Technique and condition

The painting was executed on a single piece of medium weight plain weave cotton duck canvas that is stretched over a sturdy expandable stretcher and attached with wire staples at the rear. A white acrylic gesso primer was then applied to the stretched face of the canvas and around all the tacking margins to the rear turnover point. The primer would have been applied in a fairly dilute form and the canvas weave texture is still very visible through the resulting thin layer.

All the paint is thought to be acrylic emulsion and only opaque colours were used. The first application would have been the matt black paint that creates the black and white pattern covering the entire stretched face of the canvas and the left and right edges (i.e. the two edges that can be seen when the painting is on display). The white areas of this pattern appear to be the uncovered acrylic gesso primer and the black pattern was probably created using a scrunched up rag that was dipped in black emulsion paint and then dabbed all over the stretched canvas. Once this had dried the circles were applied in an extremely precise manner (using masking techniques). The smaller circles appear brushed, but some of the larger ones have a texture that is more typical of application by roller.
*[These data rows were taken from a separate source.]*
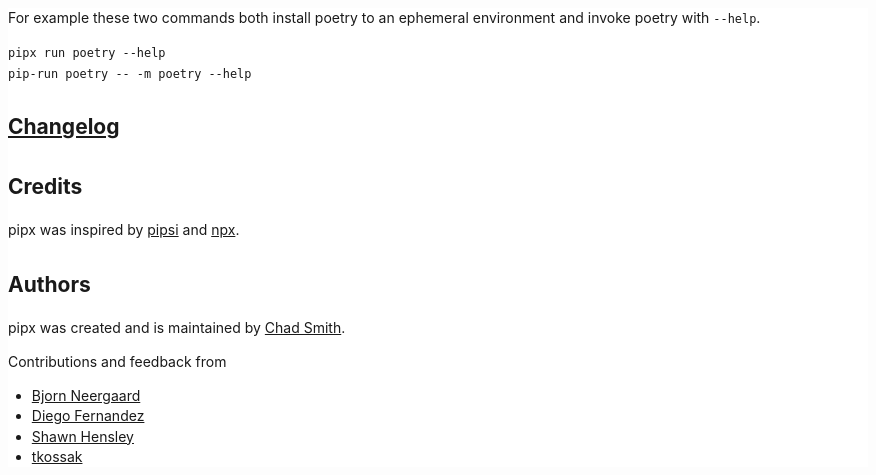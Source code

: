 For example these two commands both install poetry to an ephemeral environment and invoke poetry with `--help`.
```
pipx run poetry --help
pip-run poetry -- -m poetry --help
```

## [Changelog](https://github.com/pipxproject/pipx-app/blob/master/CHANGELOG.md)

## Credits
pipx was inspired by [pipsi](https://github.com/mitsuhiko/pipsi) and [npx](https://github.com/zkat/npx).

## Authors
pipx was created and is maintained by [Chad Smith](https://github.com/cs01/).

Contributions and feedback from
* [Bjorn Neergaard](https://github.com/neersighted)
* [Diego Fernandez](https://github.com/aiguofer)
* [Shawn Hensley](https://github.com/sahensley)
* [tkossak](https://github.com/tkossak)
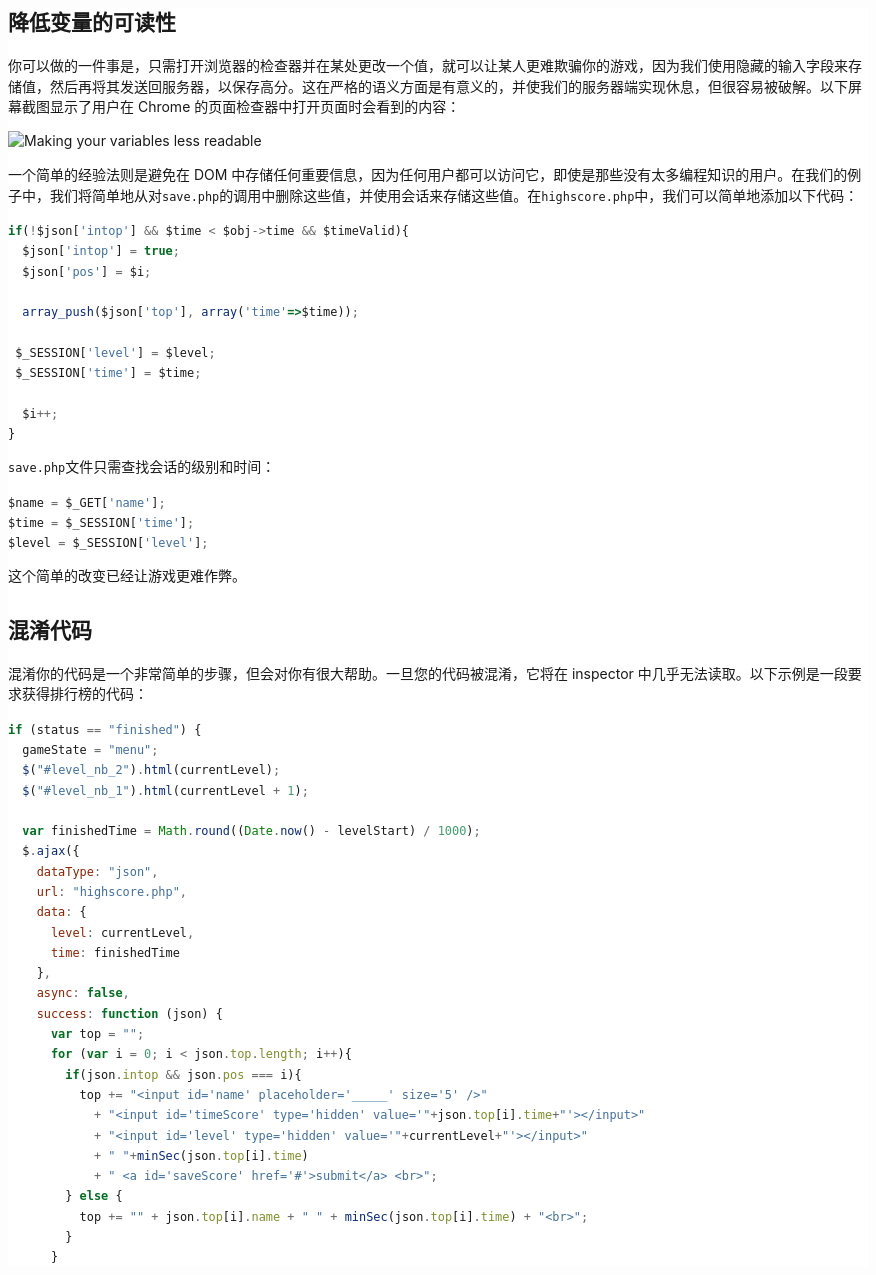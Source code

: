 ## 降低变量的可读性

你可以做的一件事是，只需打开浏览器的检查器并在某处更改一个值，就可以让某人更难欺骗你的游戏，因为我们使用隐藏的输入字段来存储值，然后再将其发送回服务器，以保存高分。这在严格的语义方面是有意义的，并使我们的服务器端实现休息，但很容易被破解。以下屏幕截图显示了用户在 Chrome 的页面检查器中打开页面时会看到的内容：

![Making your variables less readable](graphics/5060OT_08_03.jpg)

一个简单的经验法则是避免在 DOM 中存储任何重要信息，因为任何用户都可以访问它，即使是那些没有太多编程知识的用户。在我们的例子中，我们将简单地从对`save.php`的调用中删除这些值，并使用会话来存储这些值。在`highscore.php`中，我们可以简单地添加以下代码：

```js
if(!$json['intop'] && $time < $obj->time && $timeValid){
  $json['intop'] = true;
  $json['pos'] = $i;

  array_push($json['top'], array('time'=>$time));

 $_SESSION['level'] = $level;
 $_SESSION['time'] = $time;

  $i++;
}
```

`save.php`文件只需查找会话的级别和时间：

```js
$name = $_GET['name'];
$time = $_SESSION['time'];
$level = $_SESSION['level'];
```

这个简单的改变已经让游戏更难作弊。

## 混淆代码

混淆你的代码是一个非常简单的步骤，但会对你有很大帮助。一旦您的代码被混淆，它将在 inspector 中几乎无法读取。以下示例是一段要求获得排行榜的代码：

```js
if (status == "finished") {
  gameState = "menu";
  $("#level_nb_2").html(currentLevel);
  $("#level_nb_1").html(currentLevel + 1);

  var finishedTime = Math.round((Date.now() - levelStart) / 1000);
  $.ajax({
    dataType: "json",
    url: "highscore.php",
    data: {
      level: currentLevel,
      time: finishedTime
    },
    async: false,
    success: function (json) {
      var top = "";
      for (var i = 0; i < json.top.length; i++){
        if(json.intop && json.pos === i){
          top += "<input id='name' placeholder='_____' size='5' />"
            + "<input id='timeScore' type='hidden' value='"+json.top[i].time+"'></input>"
            + "<input id='level' type='hidden' value='"+currentLevel+"'></input>"
            + " "+minSec(json.top[i].time)
            + " <a id='saveScore' href='#'>submit</a> <br>";
        } else {
          top += "" + json.top[i].name + " " + minSec(json.top[i].time) + "<br>";
        }
      }
```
The various areas of flat grey colour would have been next, just prior to the final applications of thicker (and relatively glossy) acrylic paint. Much of this thicker paint is also black and/or white, although there was occasional use of pinks, purples and greens. It was applied to produce a range of texture, including areas of dabbed-on paint with quite sharp but low impasto, areas of thickly blended colour, dribbles and extremely thin scumbles.

The painting is in excellent condition. Providing some basic precautionary conservation measures are taken to reduce handling (such as its display behind a barrier etc), the painting should remain in this near pristine state.